A thirsty settlement – In Peshawar’s Tajabad, clean water is searched like a hidden treasure
Children collect water at a community tap in Tajabad locality of Peshawar.
Report & Photos by: Gul Naaz
On the outskirts of Peshawar lies Tajabad, a sprawling settlement where mud houses, dirt streets, choked drains and the shadows of poverty blend into one another. This locality is home to thousands of Afghan refugees, who have been struggling for decades to meet the most basic necessities of life. Here, not only are job and healthcare pressing issues, but the biggest challenge is the scarcity of clean drinking water.
Water – the very symbol of life – is sought here like a rare treasure. Among the dusty lanes of Tajabad lives Marwa, a ten-year-old girl, who sets out every morning with her small plastic bottle and a few friends her age, in search of water. Unlike other children her age, she does not carry books or a schoolbag, but an empty canister or bottle, which she must fill with water after walking several kilometers on foot.
Marwa’s father, Mansoor, a vegetable seller in Peshawar’s well-known Board Bazaar, says, “Life here is difficult. When one problem is solved, another immediately takes its place. But the biggest trial is the lack of water. Every morning begins with the search for water – women, children, the elderly – everyone leaves their homes to bring water for household needs, and this struggle continues until evening.”

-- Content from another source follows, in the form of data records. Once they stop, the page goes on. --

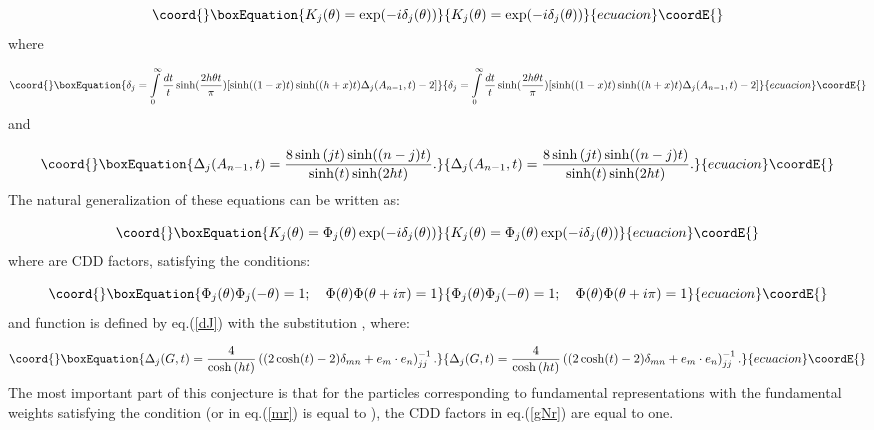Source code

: \documentclass[a4paper,12pt]{article}
\begin{document}
\begin{equation}\coord{}\boxEquation{
K_j(\theta )=\exp (-i\delta _j(\theta ))  \label{kJ}
}{
K_j(\theta )=\exp (-i\delta _j(\theta ))  }{ecuacion}\coordE{}\end{equation}
where

\begin{equation}\coord{}\boxEquation{
\delta _j=\int\limits_0^\infty \frac{dt}t\sinh (\frac{2h\theta t}\pi )
[\sinh ((1-x)t)\sinh((h+x)t)
\Delta _j(A_{n-1},t)-2]  \label{dJ}
}{
\delta _j=\int\limits_0^\infty \frac{dt}t\sinh (\frac{2h\theta t}\pi )
[\sinh ((1-x)t)\sinh((h+x)t)
\Delta _j(A_{n-1},t)-2]  }{ecuacion}\coordE{}\end{equation}
and

\begin{equation}\coord{}\boxEquation{
\Delta _j(A_{n-1},t)=\frac{8\sinh \left( jt\right) \sinh ((n-j)t)}
{\sinh(t)\sinh (2ht)}.  \label{DJ}
}{
\Delta _j(A_{n-1},t)=\frac{8\sinh \left( jt\right) \sinh ((n-j)t)}
{\sinh(t)\sinh (2ht)}.  }{ecuacion}\coordE{}\end{equation}
The natural generalization of these equations can be written as:

\begin{equation}\coord{}\boxEquation{
K_j(\theta )=\Phi _j(\theta )\exp (-i\delta _j(\theta ))  \label{gNr}
}{
K_j(\theta )=\Phi _j(\theta )\exp (-i\delta _j(\theta ))  }{ecuacion}\coordE{}\end{equation}
where \coordHE{} are CDD factors, satisfying the conditions:

\begin{equation}\coord{}\boxEquation{
\Phi _j(\theta )\Phi _j(-\theta )=1;\quad \Phi (\theta )
\Phi (\theta +i\pi)=1  \label{cDd}
}{
\Phi _j(\theta )\Phi _j(-\theta )=1;\quad \Phi (\theta )
\Phi (\theta +i\pi)=1  }{ecuacion}\coordE{}\end{equation}
and function \coordHE{} 
is defined by eq.(\ref{dJ})
with the substitution 
\coordHE{}  \coordHE{},
where:

\begin{equation}\coord{}\boxEquation{
\Delta _j(G,t)=\frac 4{\cosh \left( ht\right) }\left( (2\cosh (t)-2)
\delta_{mn}+e_m\cdot e_n\right) _{jj}^{-1}.  \label{cOn}
}{
\Delta _j(G,t)=\frac 4{\cosh \left( ht\right) }\left( (2\cosh (t)-2)
\delta_{mn}+e_m\cdot e_n\right) _{jj}^{-1}.  }{ecuacion}\coordE{}\end{equation}
The most important part of this conjecture is that for the particles \coordHE{}
corresponding to fundamental representations \coordHE{} with the
fundamental weights satisfying the condition \coordHE{} 
(or \coordHE{} in eq.(\ref{mr}) is equal to \coordHE{}), 
the CDD factors \coordHE{}
in eq.(\ref{gNr}) are equal to one.
\end{document}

Most homes in Tajabad have no permanent source of water. Residents either fetch it from faraway streets or wait for hours at a community tap. The water available in Tajabad and similar suburban areas of Peshawar is often contaminated, resulting in widespread stomach, skin, and respiratory illnesses.
Mansoor says that he and other residents have repeatedly appealed to local elders and community leaders to install hand pumps, wells, or filtration plants in the area so that the issue could be resolved permanently – but every time, they receive nothing but hollow promises.
According to Mansoor, the water shortage in places like Tajabad has affected not only people’s health but also their education.
“When children spend hours every day fetching water, they’re left with neither the energy nor the time to study.”
Mansoor recounts sorrowfully that in 2024, the residents of Tajabad contacted a non-governmental organization (NGO), hoping their water crisis might finally be resolved – but even after a year, nothing has changed.

This situation is not limited to Tajabad. Every village and refugee settlement on the outskirts of Peshawar is plagued by water scarcity and other hardships. Government institutions often ignore these issues, citing a lack of funds.
It is an undeniable fact that water is a basic necessity of life – without it, there can be no health, cleanliness, education, or progress. Social experts emphasize that access to clean water is not a luxury, but a fundamental human right. When a society’s children are forced to fetch water instead of going to school, it reflects not just poverty, but the failure of social and government systems.
Marwa’s father Mansoor says: “We are not asking the government for personal favors – only for the right to live. We don’t want our future generations to grow up under the shadow of thirst.”
Like little Marwa, dozens of boys and girls start their mornings not by going to school, but by stepping into the alleys with water containers in their hands. Their faces are covered in dust, yet their eyes still shine with hope and dreams. The muddy lanes of Tajabad stand as silent witnesses, where little girls like Marwa chase after the blessing of water every single day – their tiny footsteps echoing a community’s enduring struggle for life.